Eu não sei se meus poucos minutos conversando com o organizador do evento surtiu algum efeito, o fato é que no outro dia ao chegar para assistir o desfile, meus olhos foram surpreendidos logo na primeira apresentação com um equilíbrio de raças entre as (os) modelos. Já tinha a modelo com traços indígenas, homens negros, e a cada dupla de garotas que entravam no palco para desfilar uma era branca e a outra era negra, ou em alguns casos como vi, as duas eram negras, e assim se viu um equilíbrio na cor das modelos. Diga-se de passagem, que vários eram os comentários de elogios da plateia em relação à diversidade étnica racial presente nas (os) modelos, tanto nos intervalos como na saída do evento.  
Não sei se a conversa do dia anterior interferiu nessa diversidade apresentada no segundo dia de evento, mas o fato é que não aguento me calar diante de tamanha discriminação proporcionada pelo racismo velado que diariamente afeta as relações sociais e aumenta ainda mais o fosso entre negros e não negros, excluindo-os de usufruir direitos elementares da cidadania.

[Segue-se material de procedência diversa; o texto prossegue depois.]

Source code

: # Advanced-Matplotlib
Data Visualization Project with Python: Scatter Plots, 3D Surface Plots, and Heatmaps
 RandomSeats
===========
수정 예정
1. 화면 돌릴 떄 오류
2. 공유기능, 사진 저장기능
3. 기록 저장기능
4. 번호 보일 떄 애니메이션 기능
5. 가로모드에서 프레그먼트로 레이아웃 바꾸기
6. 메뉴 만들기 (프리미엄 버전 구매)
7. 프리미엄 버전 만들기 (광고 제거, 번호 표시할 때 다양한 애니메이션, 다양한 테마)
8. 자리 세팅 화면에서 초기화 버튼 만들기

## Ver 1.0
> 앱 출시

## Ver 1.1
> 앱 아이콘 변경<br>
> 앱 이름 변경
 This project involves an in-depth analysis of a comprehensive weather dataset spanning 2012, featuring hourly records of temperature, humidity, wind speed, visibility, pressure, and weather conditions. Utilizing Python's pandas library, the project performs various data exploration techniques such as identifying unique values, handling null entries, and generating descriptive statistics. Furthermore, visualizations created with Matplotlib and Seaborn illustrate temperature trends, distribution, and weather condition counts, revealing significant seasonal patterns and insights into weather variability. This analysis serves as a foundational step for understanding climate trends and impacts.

Subjugando uma raça em detrimento da outra. Uma juventude negra que diariamente é vítima da bala perdida; é vítima do cassetete da PM; é a maior parte da população presente no sistema carcerário; é excluída do acesso às políticas públicas de inclusão social; acumula a maior taxa de desemprego e a maioria vive em condições sub-humanas nas periferias das cidades, longe de possuir uma educação de qualidade capaz de formar um cidadão que promova o desenvolvimento do país.  Logo, não me calarei enquanto vida tiver, e não medirei esforços no sentido de minorar o fosso social existente em nosso país, combatendo arduamente o racismo “nosso de cada dia”.


Charles Brasil, Trabalhador em Educação da Universidade Federal do Acre (UFAC); vice-presidente do Conselho Municipal de Promoção da Igualdade Racial de Rio Branco.